Antes de navegar, planejar é preciso


O desenvolvimento socioeconômico do país passa, necessariamente, pela evolução do setor logístico e das soluções para o escoamento da produção nacional. Neste sentido, melhores resultados no setor portuário brasileiro precisa ser preocupação constante de órgãos executivos e de controle, para que afiram os processos e métodos utilizados no segmento público.

O que se espera, portanto, são ações previstas que subsidiem, antes e durante, as operações logísticas, para a consolidação de um cenário de segurança jurídica que assegure investimentos e, consequentemente, contribuição para o recrudescimento socioeconômico brasileiro.

Sob esta ótica, para o Brasil avançar, o caminho natural é o de alinhamento às melhores práticas, oferecendo aos portos públicos, bem como às vias navegáveis de nosso território, condições para o uso otimizado e estratégico de recursos físicos e financeiros.

Em 2017, o Tribunal de Contas da União já havia acenado no Acórdão 882 para a premência de elaboração de um plano de ação para as companhias docas, com aconselhamento e objetivo claros, em nome da melhoria da governança e da gestão de tecnologia de informação para as estatais. O foco no aprimoramento do desempenho institucional refletir-se-ia em entregas para a sociedade.

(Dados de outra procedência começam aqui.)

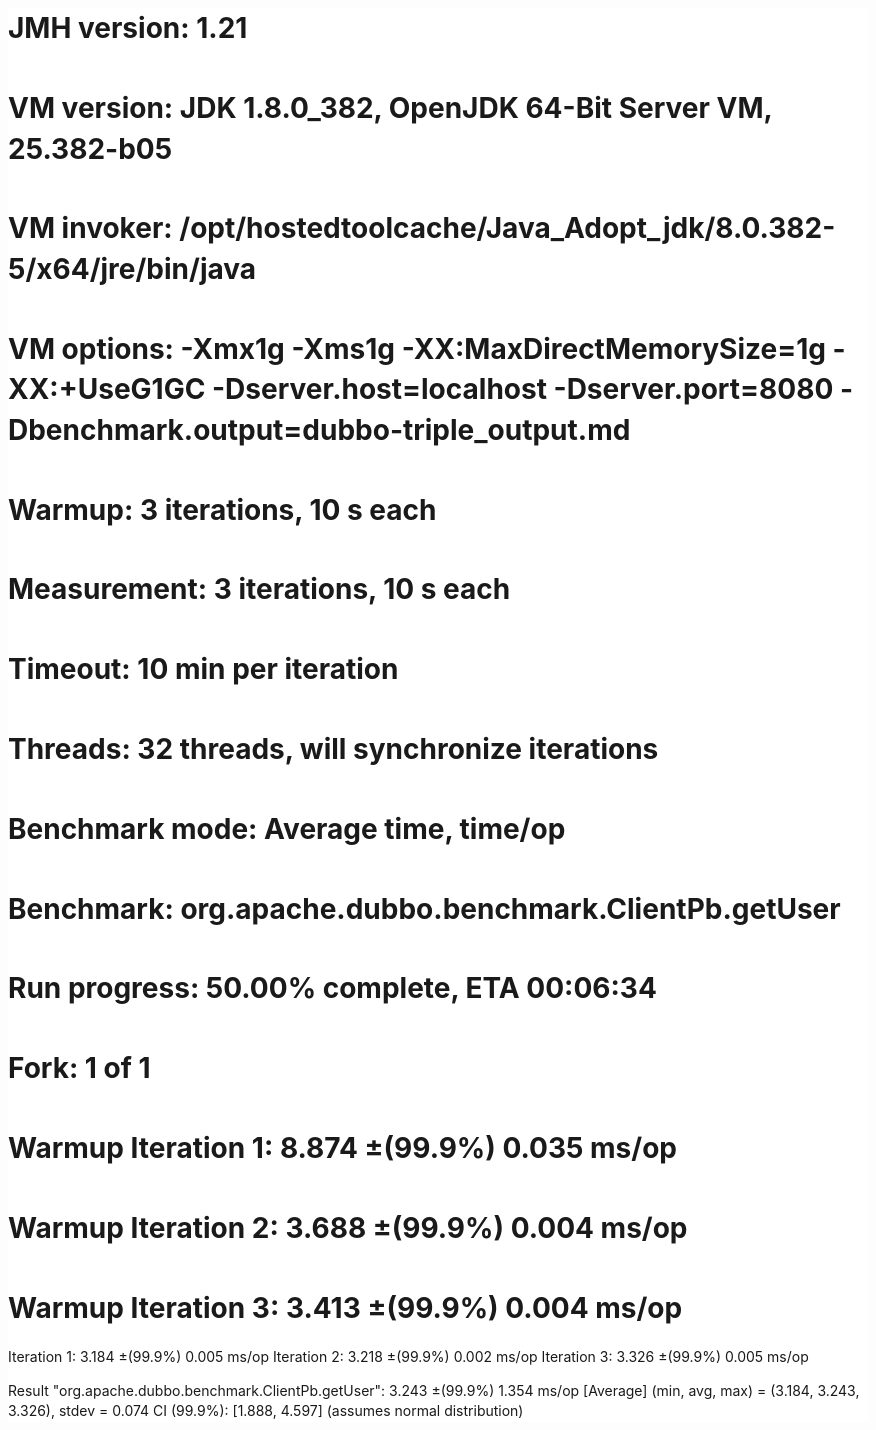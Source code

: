 
# JMH version: 1.21
# VM version: JDK 1.8.0_382, OpenJDK 64-Bit Server VM, 25.382-b05
# VM invoker: /opt/hostedtoolcache/Java_Adopt_jdk/8.0.382-5/x64/jre/bin/java
# VM options: -Xmx1g -Xms1g -XX:MaxDirectMemorySize=1g -XX:+UseG1GC -Dserver.host=localhost -Dserver.port=8080 -Dbenchmark.output=dubbo-triple_output.md
# Warmup: 3 iterations, 10 s each
# Measurement: 3 iterations, 10 s each
# Timeout: 10 min per iteration
# Threads: 32 threads, will synchronize iterations
# Benchmark mode: Average time, time/op
# Benchmark: org.apache.dubbo.benchmark.ClientPb.getUser

# Run progress: 50.00% complete, ETA 00:06:34
# Fork: 1 of 1
# Warmup Iteration   1: 8.874 ±(99.9%) 0.035 ms/op
# Warmup Iteration   2: 3.688 ±(99.9%) 0.004 ms/op
# Warmup Iteration   3: 3.413 ±(99.9%) 0.004 ms/op
Iteration   1: 3.184 ±(99.9%) 0.005 ms/op
Iteration   2: 3.218 ±(99.9%) 0.002 ms/op
Iteration   3: 3.326 ±(99.9%) 0.005 ms/op


Result "org.apache.dubbo.benchmark.ClientPb.getUser":
  3.243 ±(99.9%) 1.354 ms/op [Average]
  (min, avg, max) = (3.184, 3.243, 3.326), stdev = 0.074
  CI (99.9%): [1.888, 4.597] (assumes normal distribution)

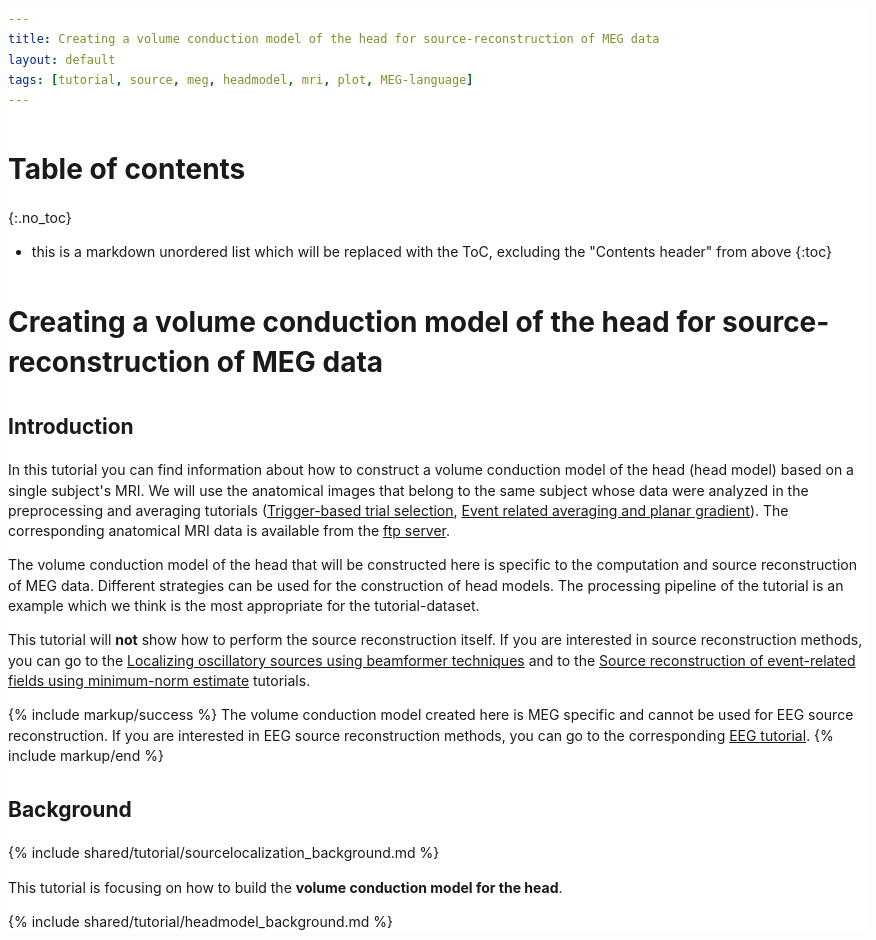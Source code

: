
 ```yaml
---
title: Creating a volume conduction model of the head for source-reconstruction of MEG data
layout: default
tags: [tutorial, source, meg, headmodel, mri, plot, MEG-language]
---
```


# Table of contents
{:.no_toc}

* this is a markdown unordered list which will be replaced with the ToC, excluding the "Contents header" from above
{:toc}

# Creating a volume conduction model of the head for source-reconstruction of MEG data

## Introduction

In this tutorial you can find information about how to construct a volume conduction model of the head (head model) based on a single subject's MRI. We will use the anatomical images that belong to the same subject whose data were analyzed in the preprocessing and averaging tutorials ([Trigger-based trial selection](/tutorial/preprocessing), [Event related averaging and planar gradient](/tutorial/eventrelatedaveraging)). The corresponding anatomical MRI data is available from the [ftp server](ftp://ftp.fieldtriptoolbox.org/pub/fieldtrip/tutorial/Subject01.zip).

The volume conduction model of the head that will be constructed here is specific to the computation and source reconstruction of MEG data. Different strategies can be used for the construction of head models. The processing pipeline of the tutorial is an example which we think is the most appropriate for the tutorial-dataset.

This tutorial will **not** show how to perform the source reconstruction itself. If you are interested in source reconstruction methods, you can go to the [Localizing oscillatory sources using beamformer techniques](/tutorial/beamformer) and to the [Source reconstruction of event-related fields using minimum-norm estimate](/tutorial/minimumnormestimate) tutorials.

{% include markup/success %}
The volume conduction model created here is MEG specific and cannot be used for EEG source reconstruction. If you are interested in EEG source reconstruction methods, you can go to the corresponding [EEG tutorial](/tutorial/headmodel_eeg).
{% include markup/end %}

## Background

{% include shared/tutorial/sourcelocalization_background.md %}

This tutorial is focusing on how to build the **volume conduction model for the head**.

{% include shared/tutorial/headmodel_background.md %}
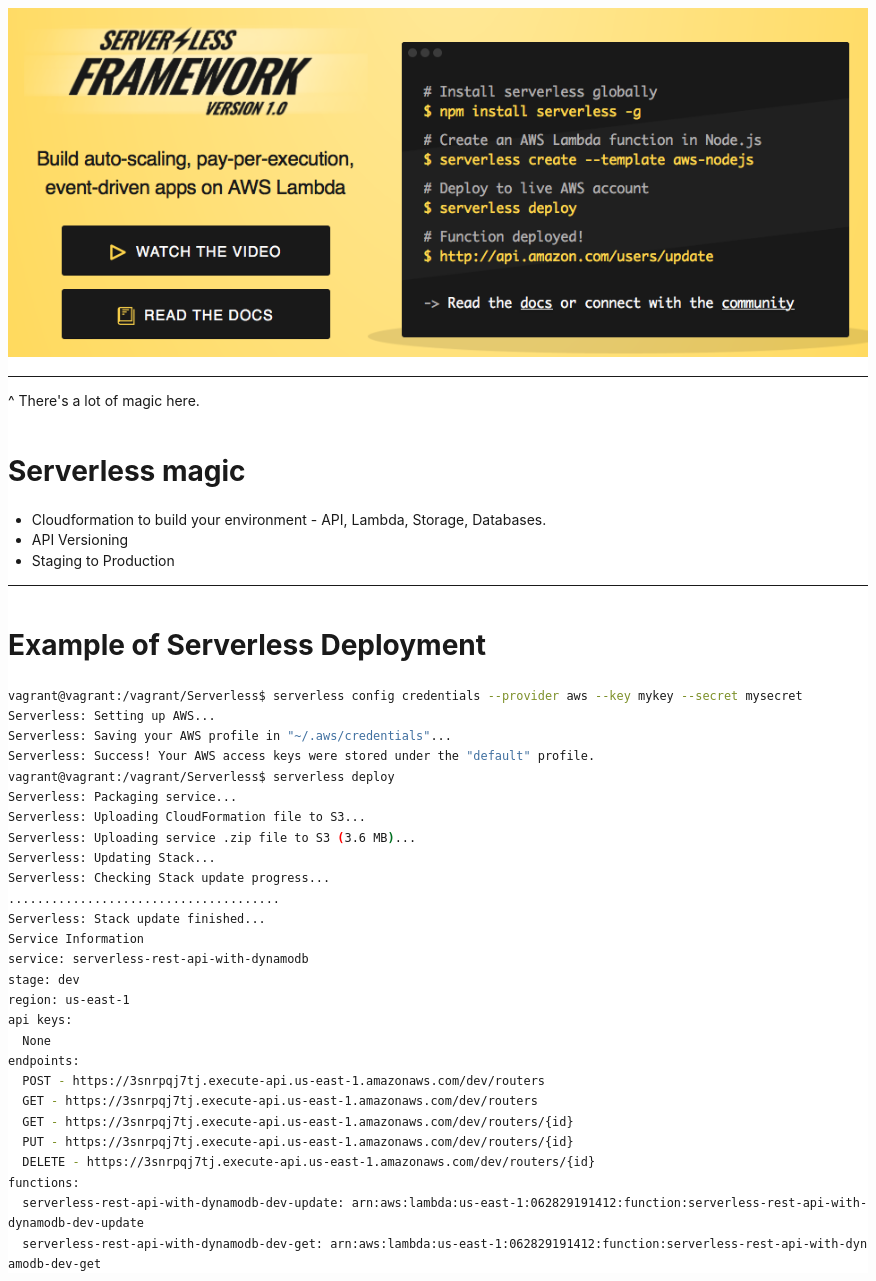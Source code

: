 ![inline](images/serverless-logo.png)

--- 
^ There's a lot of magic here.
# Serverless magic
* Cloudformation to build your environment - API, Lambda, Storage, Databases.
* API Versioning 
* Staging to Production

--- 
# Example of Serverless Deployment

```bash
vagrant@vagrant:/vagrant/Serverless$ serverless config credentials --provider aws --key mykey --secret mysecret
Serverless: Setting up AWS...
Serverless: Saving your AWS profile in "~/.aws/credentials"...
Serverless: Success! Your AWS access keys were stored under the "default" profile.
vagrant@vagrant:/vagrant/Serverless$ serverless deploy
Serverless: Packaging service...
Serverless: Uploading CloudFormation file to S3...
Serverless: Uploading service .zip file to S3 (3.6 MB)...
Serverless: Updating Stack...
Serverless: Checking Stack update progress...
......................................
Serverless: Stack update finished...
Service Information
service: serverless-rest-api-with-dynamodb
stage: dev
region: us-east-1
api keys:
  None
endpoints:
  POST - https://3snrpqj7tj.execute-api.us-east-1.amazonaws.com/dev/routers
  GET - https://3snrpqj7tj.execute-api.us-east-1.amazonaws.com/dev/routers
  GET - https://3snrpqj7tj.execute-api.us-east-1.amazonaws.com/dev/routers/{id}
  PUT - https://3snrpqj7tj.execute-api.us-east-1.amazonaws.com/dev/routers/{id}
  DELETE - https://3snrpqj7tj.execute-api.us-east-1.amazonaws.com/dev/routers/{id}
functions:
  serverless-rest-api-with-dynamodb-dev-update: arn:aws:lambda:us-east-1:062829191412:function:serverless-rest-api-with-dynamodb-dev-update
  serverless-rest-api-with-dynamodb-dev-get: arn:aws:lambda:us-east-1:062829191412:function:serverless-rest-api-with-dynamodb-dev-get
```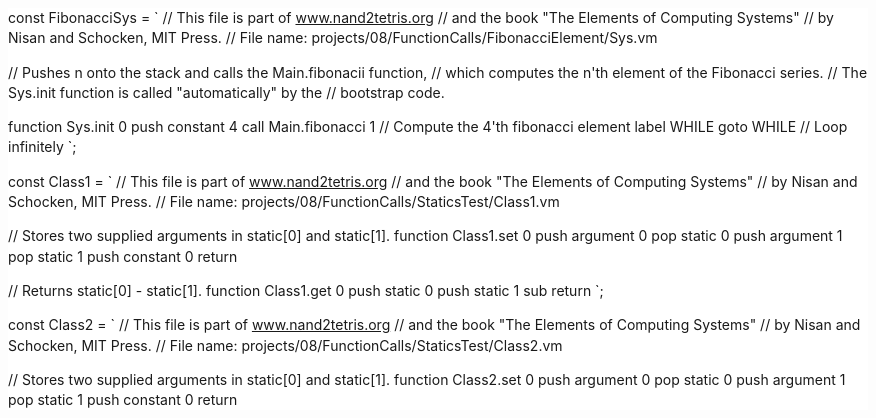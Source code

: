 const FibonacciSys = `
// This file is part of www.nand2tetris.org
// and the book "The Elements of Computing Systems"
// by Nisan and Schocken, MIT Press.
// File name: projects/08/FunctionCalls/FibonacciElement/Sys.vm

// Pushes n onto the stack and calls the Main.fibonacii function,
// which computes the n'th element of the Fibonacci series.
// The Sys.init function is called "automatically" by the 
// bootstrap code.

function Sys.init 0
push constant 4
call Main.fibonacci 1   // Compute the 4'th fibonacci element
label WHILE
goto WHILE              // Loop infinitely
`;

const Class1 = `
// This file is part of www.nand2tetris.org
// and the book "The Elements of Computing Systems"
// by Nisan and Schocken, MIT Press.
// File name: projects/08/FunctionCalls/StaticsTest/Class1.vm

// Stores two supplied arguments in static[0] and static[1].
function Class1.set 0
push argument 0
pop static 0
push argument 1
pop static 1
push constant 0
return

// Returns static[0] - static[1].
function Class1.get 0
push static 0
push static 1
sub
return
`;

const Class2 = `
// This file is part of www.nand2tetris.org
// and the book "The Elements of Computing Systems"
// by Nisan and Schocken, MIT Press.
// File name: projects/08/FunctionCalls/StaticsTest/Class2.vm

// Stores two supplied arguments in static[0] and static[1].
function Class2.set 0
push argument 0
pop static 0
push argument 1
pop static 1
push constant 0
return
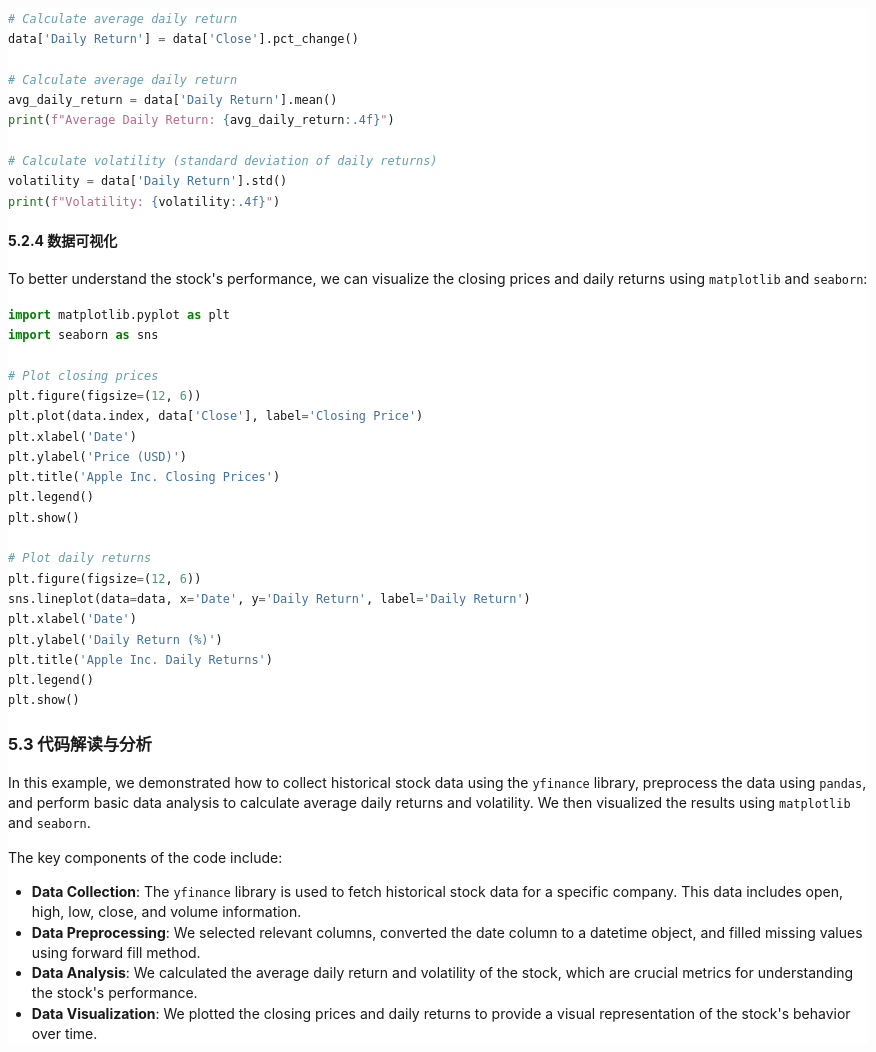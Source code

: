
 ```python
# Calculate average daily return
data['Daily Return'] = data['Close'].pct_change()

# Calculate average daily return
avg_daily_return = data['Daily Return'].mean()
print(f"Average Daily Return: {avg_daily_return:.4f}")

# Calculate volatility (standard deviation of daily returns)
volatility = data['Daily Return'].std()
print(f"Volatility: {volatility:.4f}")
```

#### 5.2.4 数据可视化

To better understand the stock's performance, we can visualize the closing prices and daily returns using `matplotlib` and `seaborn`:

```python
import matplotlib.pyplot as plt
import seaborn as sns

# Plot closing prices
plt.figure(figsize=(12, 6))
plt.plot(data.index, data['Close'], label='Closing Price')
plt.xlabel('Date')
plt.ylabel('Price (USD)')
plt.title('Apple Inc. Closing Prices')
plt.legend()
plt.show()

# Plot daily returns
plt.figure(figsize=(12, 6))
sns.lineplot(data=data, x='Date', y='Daily Return', label='Daily Return')
plt.xlabel('Date')
plt.ylabel('Daily Return (%)')
plt.title('Apple Inc. Daily Returns')
plt.legend()
plt.show()
```

### 5.3 代码解读与分析

In this example, we demonstrated how to collect historical stock data using the `yfinance` library, preprocess the data using `pandas`, and perform basic data analysis to calculate average daily returns and volatility. We then visualized the results using `matplotlib` and `seaborn`.

The key components of the code include:

- **Data Collection**: The `yfinance` library is used to fetch historical stock data for a specific company. This data includes open, high, low, close, and volume information.
- **Data Preprocessing**: We selected relevant columns, converted the date column to a datetime object, and filled missing values using forward fill method.
- **Data Analysis**: We calculated the average daily return and volatility of the stock, which are crucial metrics for understanding the stock's performance.
- **Data Visualization**: We plotted the closing prices and daily returns to provide a visual representation of the stock's behavior over time.

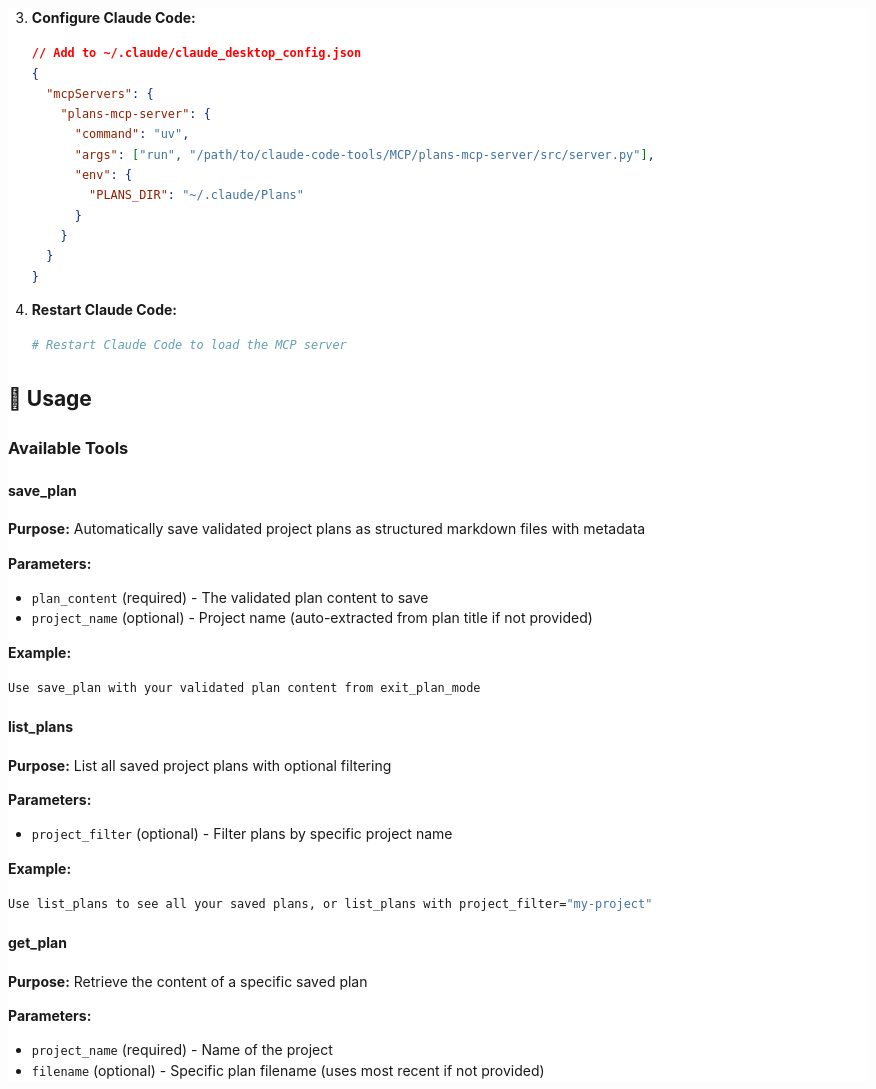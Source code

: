 3. **Configure Claude Code:**
   ```json
   // Add to ~/.claude/claude_desktop_config.json
   {
     "mcpServers": {
       "plans-mcp-server": {
         "command": "uv",
         "args": ["run", "/path/to/claude-code-tools/MCP/plans-mcp-server/src/server.py"],
         "env": {
           "PLANS_DIR": "~/.claude/Plans"
         }
       }
     }
   }
   ```

4. **Restart Claude Code:**
   ```bash
   # Restart Claude Code to load the MCP server
   ```

## 📖 Usage

### Available Tools

#### save_plan
**Purpose:** Automatically save validated project plans as structured markdown files with metadata

**Parameters:**
- `plan_content` (required) - The validated plan content to save
- `project_name` (optional) - Project name (auto-extracted from plan title if not provided)

**Example:**
```bash
Use save_plan with your validated plan content from exit_plan_mode
```

#### list_plans
**Purpose:** List all saved project plans with optional filtering

**Parameters:**
- `project_filter` (optional) - Filter plans by specific project name

**Example:**
```bash
Use list_plans to see all your saved plans, or list_plans with project_filter="my-project"
```

#### get_plan
**Purpose:** Retrieve the content of a specific saved plan

**Parameters:**
- `project_name` (required) - Name of the project
- `filename` (optional) - Specific plan filename (uses most recent if not provided)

À época, foi dado o prazo de 90 dias pelo acórdão para que o Ministério do Planejamento, Desenvolvimento e Gestão elaborasse o plano em conjunto com a secretaria-executiva do Ministério dos Transportes, Portos e Aviação Civil, em articulação com as companhias docas. É preciso considerar as condições políticas e administrativas, nos últimos dois anos, que influenciaram na aplicação dos decretos do Acórdão 882 do TCU.

Esses decretos referiam-se à organização administrativa e distribuição de competências. Considerando que a atribuição passou para o Ministério da Infraestrutura, as normas que cuidam das competências foram alteradas e os decretos revogados foram substituídos pelo Decreto 9.676 de 2019, com a nova estrutura regimental do ministério.

Agora, a expectativa foi lançada sobre o atual Ministério da Infraestrutura. Em portaria publicada em 21 de outubro, a pasta instituiu uma Comissão de Acompanhamento e Monitoramento para que sejam atendidas as recomendações do acórdão do TCU junto às docas. É importante que o governo dê cumprimento às determinações da corte de Contas, visto que, mesmo sendo de 2017, continua oportuna a busca pela governança na área de TI no sistema portuário. É perceptível o empenho do ministério, ainda que, eventualmente, tardio, mas absolutamente necessário.

Assim, é preciso aludir que as tomadas de decisão produzidas a partir de planejamentos podem levar a resultados positivos de crescimento gradual, impactados pela atratividade para os investimentos tão esperados pelo setor portuário nacional.

Retração

Neste ano, a retração da economia mundial e o desempenho da economia brasileira não favoreceram o setor, que teve queda na movimentação de oito dos nove principais portos. De acordo com a Agência Nacional de Transporte Aquaviário (Antaq), o setor portuário público retraiu em 1,8% no primeiro semestre. Já os Terminais de Uso Privado (TUP) registraram menos 4%. Os números demonstram a necessidade de ação por melhores resultados.

No caminho das mudanças de grande vulto, não há dúvida de que o monitoramento dos planos e execução de ações nas companhias docas poderá contribuir para otimizar a utilização de recursos com estratégia. Uma pactuação para uma nova abordagem, que pode dar mais qualidade aos serviços, aprimorando o transporte e a distribuição da produção nacional via portos públicos.

E o TCU tem papel essencial neste processo para que não se estabeleçam as vontades políticas, mas, sim, sejam colocadas em ação as boas práticas; e sejam garantidos os êxitos e as recompensas que o setor portuário e a economia brasileira merecem.